The first building block is to continue driving recurring revenue, thanks to the compounding nature of our AUA and resilient realized revenue margin, which we covered on the previous two pages. The second building block is the operating leverage in our cost base, which can be broadly categorized into 3 buckets. First of all, the effectiveness of discretionary marketing budget deployment. As already highlighted earlier, we were able to achieve more with less this year by spending almost half the marketing budget, while achieving stronger gross inflows in the first half of the year. Second, the scalability of our technology platform. Our technology platform cost is a key contributor to driving operating leverage and achieving year-end profitability. The scalability of the technology platform is underscored by the fact that technology platform expenditures only grew circa 10%, while revenue grew by more than 30% year-on-year.
Third, money manager costs, which are variable in nature and currently at circa 15% of revenue, at the lower end of our expected 15%-20% range. An outcome which we expect will continue for the rest of the year. Our scalable cost base, therefore, places us in a strong position to achieve our profitability objective, while pursuing our growth opportunity in the vast markets of defined contribution pensions. A word on our balance sheet. We have a strong cash position as of June, as we recorded GBP 14 million in cash, with much more cash utilization expected for H2, as we very close to achieve our profitability milestone by the end of 2023. I will now hand back to Romi to conclude on our trading update with our guidance, investment highlights, and third updates.

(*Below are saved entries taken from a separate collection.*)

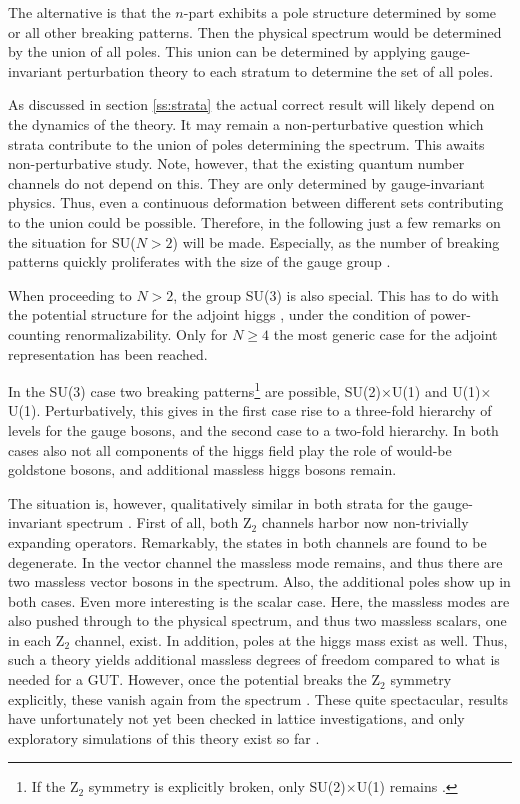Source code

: \documentclass[final,12pt]{article}
\newcommand*{\1}{1\!\!\!\bot}
\begin{document}
The alternative is that the $n$-part exhibits a pole structure determined by some or all other breaking patterns. Then the physical spectrum would be determined by the union of all poles. This union can be determined by applying gauge-invariant perturbation theory to each stratum to determine the set of all poles.

As discussed in section \ref{ss:strata} the actual correct result will likely depend on the dynamics of the theory. It may remain a non-perturbative question which strata contribute to the union of poles determining the spectrum. This awaits non-perturbative study. Note, however, that the existing quantum number channels do not depend on this. They are only determined by gauge-invariant physics. Thus, even a continuous deformation between different sets contributing to the union could be possible. Therefore, in the following just a few remarks on the situation for SU($N>2$) will be made. Especially, as the number of breaking patterns quickly proliferates with the size of the gauge group \cite{Li:1973mq,Ruegg:1980gf,Murphy:1983rf,O'Raifeartaigh:1986vq,Kojima:2016fvv,Maas:2017xzh}.

When proceeding to $N>2$, the group SU(3) is also special. This has to do with the potential structure for the adjoint higgs \cite{O'Raifeartaigh:1986vq,Maas:2017xzh}, under the condition of power-counting renormalizability. Only for $N\ge 4$ the most generic case for the adjoint representation has been reached.

In the SU(3) case two breaking patterns\footnote{If the Z$_2$ symmetry is explicitly broken, only SU(2)$\times$U(1) remains \cite{O'Raifeartaigh:1986vq}.} are possible, SU(2)$\times$U(1) and U(1)$\times$U(1). Perturbatively, this gives in the first case rise to a three-fold hierarchy of levels for the gauge bosons, and the second case to a two-fold hierarchy. In both cases also not all components of the higgs field play the role of would-be goldstone bosons, and additional massless higgs bosons remain.

The situation is, however, qualitatively similar in both strata for the gauge-invariant spectrum \cite{Maas:2017xzh}. First of all, both Z$_2$ channels harbor now non-trivially expanding operators. Remarkably, the states in both channels are found to be degenerate. In the vector channel the massless mode remains, and thus there are two massless vector bosons in the spectrum. Also, the additional poles show up in both cases. Even more interesting is the scalar case. Here, the massless modes are also pushed through to the physical spectrum, and thus two massless scalars, one in each Z$_2$ channel, exist. In addition, poles at the higgs mass exist as well. Thus, such a theory yields additional massless degrees of freedom compared to what is needed for a GUT. However, once the potential breaks the Z$_2$ symmetry explicitly, these vanish again from the spectrum \cite{Maas:2017xzh}. These quite spectacular, results have unfortunately not yet been checked in lattice investigations, and only exploratory simulations of this theory exist so far \cite{Gupta:1983zv,Kikugawa:1985ex}.
\end{document}
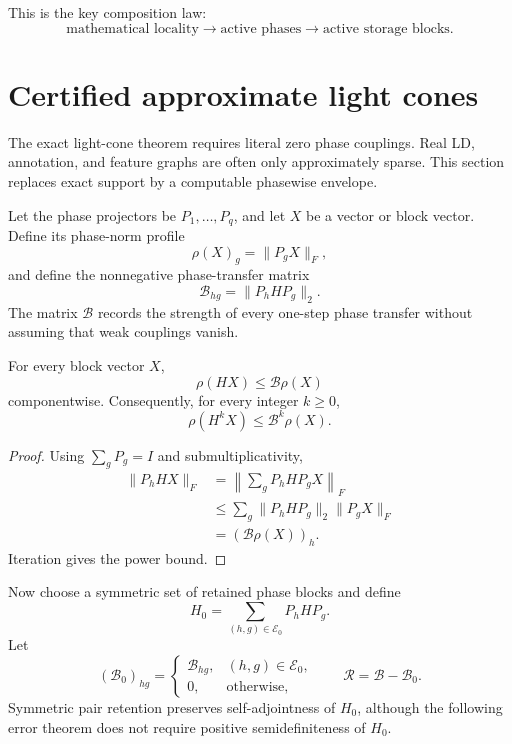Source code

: This is the key composition law:
\[
\boxed{
\text{mathematical locality}
\longrightarrow
\text{active phases}
\longrightarrow
\text{active storage blocks}.
}
\]


\section{Certified approximate light cones}\label{sec:final-15}
\label{sec:approx-lightcone}

The exact light-cone theorem requires literal zero phase couplings.  Real LD,
annotation, and feature graphs are often only approximately sparse.  This
section replaces exact support by a computable phasewise envelope.

Let the phase projectors be $P_1,\ldots,P_q$, and let $X$ be a vector or block
vector.  Define its phase-norm profile
\[
\rho(X)_g=\lVert P_gX\rVert_F,
\]
and define the nonnegative phase-transfer matrix
\[
\mathcal B_{hg}=\lVert P_hHP_g\rVert_2.
\]
The matrix $\mathcal B$ records the strength of every one-step phase transfer
without assuming that weak couplings vanish.

\begin{theorem}
\label{thm:weighted-transfer}
For every block vector $X$,
\[
\boxed{
\rho(HX)\leq \mathcal B\rho(X)
}
\]
componentwise.  Consequently, for every integer $k\geq0$,
\[
\boxed{
\rho(H^kX)\leq \mathcal B^k\rho(X).
}
\]
\end{theorem}

\begin{proof}
Using $\sum_gP_g=I$ and submultiplicativity,
\[
\begin{aligned}
\lVert P_hHX\rVert_F
&=\left\lVert\sum_gP_hHP_gX\right\rVert_F\\
&\leq\sum_g\lVert P_hHP_g\rVert_2\lVert P_gX\rVert_F\\
&=(\mathcal B\rho(X))_h.
\end{aligned}
\]
Iteration gives the power bound.
\end{proof}

Now choose a symmetric set of retained phase blocks and define
\[
H_0=\sum_{(h,g)\in\mathcal E_0}P_hHP_g.
\]
Let
\[
(\mathcal B_0)_{hg}=
\begin{cases}
\mathcal B_{hg},&(h,g)\in\mathcal E_0,\\
0,&\text{otherwise},
\end{cases}
\qquad
\mathcal R=\mathcal B-\mathcal B_0.
\]
Symmetric pair retention preserves self-adjointness of $H_0$, although the
following error theorem does not require positive semidefiniteness of $H_0$.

Thank you very much, Christoph. We are pleased to reiterate our guidance, confirming that we aim to deliver sustained high revenue growth. While we have demonstrated significant growth to date, we remain of the view that our focus on the mass market of pension savers will enable us to deliver substantial further growth as we pursue a market share of 2% of the GBP 700 billion transferable pensions market. We are preparing to onboard approximately 1 million invested customers with GBP 20,000-GBP 25,000 in their pensions, creating a revenue opportunity of about GBP 150 million in the long term.
At the same time, having invested in our brand and technology over many years, and with our expectation to achieve ongoing adjusted EBITDA profitability in the second half of this year, we are poised to continue delivering increasingly profitable growth over the medium to long term. Thank you for your time today.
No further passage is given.